## Provided entries
* * *

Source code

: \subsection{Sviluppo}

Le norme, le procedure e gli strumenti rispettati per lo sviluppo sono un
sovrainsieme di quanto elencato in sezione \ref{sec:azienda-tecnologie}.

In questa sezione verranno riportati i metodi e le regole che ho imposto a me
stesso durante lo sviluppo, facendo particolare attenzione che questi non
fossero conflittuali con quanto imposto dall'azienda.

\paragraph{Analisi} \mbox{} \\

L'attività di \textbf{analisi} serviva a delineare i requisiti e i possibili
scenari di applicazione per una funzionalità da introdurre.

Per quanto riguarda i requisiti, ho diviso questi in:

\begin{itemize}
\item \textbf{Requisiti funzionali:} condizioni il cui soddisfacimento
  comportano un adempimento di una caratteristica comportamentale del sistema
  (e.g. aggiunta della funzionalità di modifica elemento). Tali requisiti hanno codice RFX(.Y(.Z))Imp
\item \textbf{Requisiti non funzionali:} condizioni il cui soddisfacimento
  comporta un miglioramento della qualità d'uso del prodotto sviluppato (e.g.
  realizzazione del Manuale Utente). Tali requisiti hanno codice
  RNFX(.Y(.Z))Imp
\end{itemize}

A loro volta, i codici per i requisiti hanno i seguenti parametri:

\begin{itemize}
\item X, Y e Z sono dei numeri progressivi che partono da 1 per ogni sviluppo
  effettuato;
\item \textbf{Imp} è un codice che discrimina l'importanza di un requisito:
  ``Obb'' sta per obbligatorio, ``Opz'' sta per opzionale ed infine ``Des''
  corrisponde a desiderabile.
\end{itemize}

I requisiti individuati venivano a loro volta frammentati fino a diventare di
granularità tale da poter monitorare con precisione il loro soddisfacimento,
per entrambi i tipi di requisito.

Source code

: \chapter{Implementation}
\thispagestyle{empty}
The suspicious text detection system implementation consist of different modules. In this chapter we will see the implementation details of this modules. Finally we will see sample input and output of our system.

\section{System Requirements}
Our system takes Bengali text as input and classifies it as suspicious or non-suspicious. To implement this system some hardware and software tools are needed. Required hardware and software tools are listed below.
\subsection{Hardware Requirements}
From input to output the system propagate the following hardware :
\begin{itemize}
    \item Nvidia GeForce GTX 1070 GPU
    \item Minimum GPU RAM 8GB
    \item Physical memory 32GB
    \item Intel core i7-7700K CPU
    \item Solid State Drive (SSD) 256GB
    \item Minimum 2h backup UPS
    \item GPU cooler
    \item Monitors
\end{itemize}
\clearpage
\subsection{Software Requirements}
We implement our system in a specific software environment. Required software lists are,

* * *

Filter the listing above down to the lines that contain the word "codice".

## Answer box
  (e.g. aggiunta della funzionalità di modifica elemento). Tali requisiti hanno codice RFX(.Y(.Z))Imp
  realizzazione del Manuale Utente). Tali requisiti hanno codice
\item \textbf{Imp} è un codice che discrimina l'importanza di un requisito:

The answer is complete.